La Cote (meat, Kreis 3) - As a meat fan, I loved this place. I had their (in)famous Cafe de Paris entrecote, the way I like it - as rare as possible, or "bloody" as the waiter said with a smile. You can also eat charbonnade. We all shared a couple of desserts and they were nothing special, but then again, I was in "meat heaven", so nothing to complain...

A Taste of... - Zurich Lunch Adventures

In the past few months, I have been organizing lunch events with several friends in Zurich. Usually, I pick  a different place every time, reflective of a different cuisine, mostly on Fridays, but occasionally on other days. The reason is that, generally, Fridays are a bit more laid back in the office, for everyone.

Here are some of the places visited (with the links), and some comments/ recommendations.

A Taste of Jamaica
Cozy take away place with a couple of tables, it is awesome: nice owners/workers, cheap, and delicious food. Highly recommended. But plan on taking a nap afterwards, I had to have 2 teas to be able to get back to work and stay awake!
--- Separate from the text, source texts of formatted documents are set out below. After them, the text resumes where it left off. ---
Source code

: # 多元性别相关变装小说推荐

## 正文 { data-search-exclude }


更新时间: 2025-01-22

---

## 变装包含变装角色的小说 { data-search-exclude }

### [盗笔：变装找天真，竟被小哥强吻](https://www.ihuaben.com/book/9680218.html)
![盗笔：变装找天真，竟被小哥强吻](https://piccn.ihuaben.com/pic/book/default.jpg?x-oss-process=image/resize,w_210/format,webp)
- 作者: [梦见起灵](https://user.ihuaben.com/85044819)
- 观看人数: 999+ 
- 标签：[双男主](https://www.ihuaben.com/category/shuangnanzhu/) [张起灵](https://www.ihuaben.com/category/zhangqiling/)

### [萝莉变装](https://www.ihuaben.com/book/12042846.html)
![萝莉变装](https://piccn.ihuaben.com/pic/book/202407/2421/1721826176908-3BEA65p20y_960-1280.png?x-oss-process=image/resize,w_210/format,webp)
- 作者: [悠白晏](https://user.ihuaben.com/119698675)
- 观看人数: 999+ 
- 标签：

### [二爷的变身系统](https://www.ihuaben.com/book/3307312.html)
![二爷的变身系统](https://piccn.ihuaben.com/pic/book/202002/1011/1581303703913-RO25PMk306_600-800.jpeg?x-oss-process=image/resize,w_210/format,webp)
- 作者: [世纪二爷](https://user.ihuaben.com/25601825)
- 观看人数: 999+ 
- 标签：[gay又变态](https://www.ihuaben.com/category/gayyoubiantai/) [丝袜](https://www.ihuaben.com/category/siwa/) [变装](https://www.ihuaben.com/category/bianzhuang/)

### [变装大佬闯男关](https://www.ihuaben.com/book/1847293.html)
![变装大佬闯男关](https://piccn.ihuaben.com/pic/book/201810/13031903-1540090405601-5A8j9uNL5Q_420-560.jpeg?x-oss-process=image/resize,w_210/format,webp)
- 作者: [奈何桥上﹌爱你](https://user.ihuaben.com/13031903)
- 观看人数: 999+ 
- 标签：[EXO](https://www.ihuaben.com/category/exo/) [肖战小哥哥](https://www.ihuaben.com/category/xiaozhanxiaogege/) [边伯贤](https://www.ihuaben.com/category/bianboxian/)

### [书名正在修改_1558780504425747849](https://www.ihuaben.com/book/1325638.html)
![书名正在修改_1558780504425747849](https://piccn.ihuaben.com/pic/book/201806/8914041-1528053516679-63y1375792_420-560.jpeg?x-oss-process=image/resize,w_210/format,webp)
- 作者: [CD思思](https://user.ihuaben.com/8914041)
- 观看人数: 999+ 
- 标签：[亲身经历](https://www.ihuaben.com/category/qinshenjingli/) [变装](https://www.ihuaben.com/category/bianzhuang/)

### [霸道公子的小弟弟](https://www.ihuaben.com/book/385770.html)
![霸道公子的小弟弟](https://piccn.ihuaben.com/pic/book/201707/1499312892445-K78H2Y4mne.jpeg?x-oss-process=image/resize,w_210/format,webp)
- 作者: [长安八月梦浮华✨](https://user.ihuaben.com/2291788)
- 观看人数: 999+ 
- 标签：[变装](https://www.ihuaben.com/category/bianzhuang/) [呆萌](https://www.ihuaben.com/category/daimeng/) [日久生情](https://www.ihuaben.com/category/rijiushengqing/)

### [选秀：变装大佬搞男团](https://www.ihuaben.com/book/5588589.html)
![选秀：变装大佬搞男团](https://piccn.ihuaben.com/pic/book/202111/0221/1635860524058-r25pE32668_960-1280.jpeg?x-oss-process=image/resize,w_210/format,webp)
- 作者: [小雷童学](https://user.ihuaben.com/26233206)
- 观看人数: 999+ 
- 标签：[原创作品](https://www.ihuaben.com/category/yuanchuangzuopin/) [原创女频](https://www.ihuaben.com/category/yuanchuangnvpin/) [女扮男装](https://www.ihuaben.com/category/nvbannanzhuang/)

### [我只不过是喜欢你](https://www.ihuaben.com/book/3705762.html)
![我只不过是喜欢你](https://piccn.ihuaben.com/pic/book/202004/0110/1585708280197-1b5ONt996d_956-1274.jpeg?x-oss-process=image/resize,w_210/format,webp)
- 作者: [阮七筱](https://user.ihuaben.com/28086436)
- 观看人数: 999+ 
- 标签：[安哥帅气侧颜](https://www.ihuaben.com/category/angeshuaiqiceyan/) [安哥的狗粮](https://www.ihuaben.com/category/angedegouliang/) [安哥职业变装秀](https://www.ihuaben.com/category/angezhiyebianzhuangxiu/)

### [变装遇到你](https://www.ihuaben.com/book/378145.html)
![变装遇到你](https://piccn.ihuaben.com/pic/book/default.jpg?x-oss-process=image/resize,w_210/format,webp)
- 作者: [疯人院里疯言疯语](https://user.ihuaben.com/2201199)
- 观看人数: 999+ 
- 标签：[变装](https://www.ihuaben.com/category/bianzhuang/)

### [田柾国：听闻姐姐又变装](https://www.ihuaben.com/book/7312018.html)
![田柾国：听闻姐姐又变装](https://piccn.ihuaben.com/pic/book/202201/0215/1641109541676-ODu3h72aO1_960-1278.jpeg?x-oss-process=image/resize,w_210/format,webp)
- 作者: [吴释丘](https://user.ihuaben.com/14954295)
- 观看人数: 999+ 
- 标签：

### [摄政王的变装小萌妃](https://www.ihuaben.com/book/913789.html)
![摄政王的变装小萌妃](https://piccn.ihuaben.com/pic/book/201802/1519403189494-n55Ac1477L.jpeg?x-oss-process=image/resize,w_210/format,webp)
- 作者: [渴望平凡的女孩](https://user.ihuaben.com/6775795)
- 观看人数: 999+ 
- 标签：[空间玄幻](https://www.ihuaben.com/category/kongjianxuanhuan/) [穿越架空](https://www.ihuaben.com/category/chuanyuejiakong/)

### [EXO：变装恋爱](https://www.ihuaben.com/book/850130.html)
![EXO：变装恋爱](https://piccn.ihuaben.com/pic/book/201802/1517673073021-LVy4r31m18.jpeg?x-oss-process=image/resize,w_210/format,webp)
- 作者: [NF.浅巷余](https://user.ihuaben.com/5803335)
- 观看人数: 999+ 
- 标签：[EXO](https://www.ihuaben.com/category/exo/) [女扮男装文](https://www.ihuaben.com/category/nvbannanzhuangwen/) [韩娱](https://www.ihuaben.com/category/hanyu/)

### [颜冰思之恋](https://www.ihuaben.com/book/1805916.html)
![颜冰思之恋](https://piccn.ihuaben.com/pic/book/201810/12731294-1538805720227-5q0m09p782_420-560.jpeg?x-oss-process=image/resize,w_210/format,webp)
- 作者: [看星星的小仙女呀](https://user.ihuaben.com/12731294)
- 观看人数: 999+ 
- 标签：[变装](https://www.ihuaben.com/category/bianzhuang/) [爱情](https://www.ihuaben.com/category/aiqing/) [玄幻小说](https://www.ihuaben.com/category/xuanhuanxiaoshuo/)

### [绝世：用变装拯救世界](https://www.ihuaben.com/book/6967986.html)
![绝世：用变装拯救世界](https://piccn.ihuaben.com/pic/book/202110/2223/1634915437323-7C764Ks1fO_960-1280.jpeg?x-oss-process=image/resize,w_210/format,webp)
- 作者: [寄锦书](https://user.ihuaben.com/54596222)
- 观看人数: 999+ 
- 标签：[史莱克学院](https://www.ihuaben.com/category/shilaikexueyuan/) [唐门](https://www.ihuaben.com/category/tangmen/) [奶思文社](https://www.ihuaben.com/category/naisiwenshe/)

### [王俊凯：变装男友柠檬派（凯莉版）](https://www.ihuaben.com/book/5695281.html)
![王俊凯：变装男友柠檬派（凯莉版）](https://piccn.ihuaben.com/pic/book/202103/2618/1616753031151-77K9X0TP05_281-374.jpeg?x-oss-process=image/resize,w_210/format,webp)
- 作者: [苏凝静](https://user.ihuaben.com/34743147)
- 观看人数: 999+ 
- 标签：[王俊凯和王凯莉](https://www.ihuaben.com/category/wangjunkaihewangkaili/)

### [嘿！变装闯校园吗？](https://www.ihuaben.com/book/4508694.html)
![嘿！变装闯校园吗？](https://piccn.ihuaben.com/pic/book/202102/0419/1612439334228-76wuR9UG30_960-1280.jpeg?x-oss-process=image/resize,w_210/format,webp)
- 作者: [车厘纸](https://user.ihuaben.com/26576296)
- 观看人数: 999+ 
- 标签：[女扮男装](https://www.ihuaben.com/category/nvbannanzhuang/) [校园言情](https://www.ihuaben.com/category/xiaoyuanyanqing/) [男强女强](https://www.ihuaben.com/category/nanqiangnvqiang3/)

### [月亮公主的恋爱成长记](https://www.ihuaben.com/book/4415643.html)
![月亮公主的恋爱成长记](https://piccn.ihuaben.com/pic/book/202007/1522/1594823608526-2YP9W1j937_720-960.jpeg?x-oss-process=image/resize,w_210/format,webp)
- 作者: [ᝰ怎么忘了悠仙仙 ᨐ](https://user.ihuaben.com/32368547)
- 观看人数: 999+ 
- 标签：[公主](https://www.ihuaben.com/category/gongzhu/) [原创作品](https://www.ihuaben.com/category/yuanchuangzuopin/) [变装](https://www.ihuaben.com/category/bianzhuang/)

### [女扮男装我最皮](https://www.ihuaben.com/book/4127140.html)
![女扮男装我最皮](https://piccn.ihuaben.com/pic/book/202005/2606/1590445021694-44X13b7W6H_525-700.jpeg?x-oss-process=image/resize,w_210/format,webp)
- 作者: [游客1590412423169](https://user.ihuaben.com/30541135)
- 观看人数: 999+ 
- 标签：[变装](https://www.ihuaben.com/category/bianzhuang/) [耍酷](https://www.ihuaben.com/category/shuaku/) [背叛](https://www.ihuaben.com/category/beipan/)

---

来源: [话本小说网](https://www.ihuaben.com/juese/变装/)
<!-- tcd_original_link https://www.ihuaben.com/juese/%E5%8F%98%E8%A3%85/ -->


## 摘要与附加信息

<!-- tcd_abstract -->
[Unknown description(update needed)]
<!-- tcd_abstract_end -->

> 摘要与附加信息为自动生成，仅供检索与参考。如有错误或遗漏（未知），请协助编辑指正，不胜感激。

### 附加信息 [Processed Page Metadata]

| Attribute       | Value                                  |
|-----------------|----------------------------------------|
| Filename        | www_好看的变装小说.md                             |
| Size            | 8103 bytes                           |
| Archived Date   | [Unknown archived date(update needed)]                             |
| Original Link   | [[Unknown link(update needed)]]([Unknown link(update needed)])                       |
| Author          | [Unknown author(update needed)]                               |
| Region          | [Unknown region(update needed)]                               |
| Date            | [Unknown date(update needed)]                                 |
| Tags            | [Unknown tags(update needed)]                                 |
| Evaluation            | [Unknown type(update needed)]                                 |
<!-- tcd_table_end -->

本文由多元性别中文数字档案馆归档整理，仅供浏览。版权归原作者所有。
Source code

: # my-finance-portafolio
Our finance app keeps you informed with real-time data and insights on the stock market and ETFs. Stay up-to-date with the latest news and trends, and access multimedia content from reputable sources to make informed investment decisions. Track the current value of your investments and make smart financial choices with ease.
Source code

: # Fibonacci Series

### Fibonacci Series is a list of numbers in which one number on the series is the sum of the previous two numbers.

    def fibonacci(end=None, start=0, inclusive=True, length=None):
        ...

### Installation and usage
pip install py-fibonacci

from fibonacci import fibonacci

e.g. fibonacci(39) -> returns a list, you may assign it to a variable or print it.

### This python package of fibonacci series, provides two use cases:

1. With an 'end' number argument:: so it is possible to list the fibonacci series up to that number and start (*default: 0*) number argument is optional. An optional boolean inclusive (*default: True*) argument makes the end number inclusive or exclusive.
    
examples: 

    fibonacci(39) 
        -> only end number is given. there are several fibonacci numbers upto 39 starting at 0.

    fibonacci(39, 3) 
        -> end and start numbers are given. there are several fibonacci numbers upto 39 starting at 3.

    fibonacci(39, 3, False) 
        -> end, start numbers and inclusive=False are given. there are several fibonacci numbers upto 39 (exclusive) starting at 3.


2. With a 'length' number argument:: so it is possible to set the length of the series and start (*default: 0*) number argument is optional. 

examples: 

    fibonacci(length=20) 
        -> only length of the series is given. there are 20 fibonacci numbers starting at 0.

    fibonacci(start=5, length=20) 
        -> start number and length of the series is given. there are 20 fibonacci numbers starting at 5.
A Taste of Sri Lanka (or India?)
Nimmi Restaurant & Take Away
I liked it. It was a big portion, it was tasty, and it was cheap. The shrimp curry was a bit on the spicy side for me, but totally edible - I am not a big fan of spicy (as in "hot", not "spices"). I was satisfied with the price/quality ratio.

A Taste of Vietnam
I had the pho with beef and really liked it, even on such a hot day. I have been back for dinner and had the pho with fish, even better. Their lotus tea is nothing to write home about, just tastes like regular tea to me (but what do I know?)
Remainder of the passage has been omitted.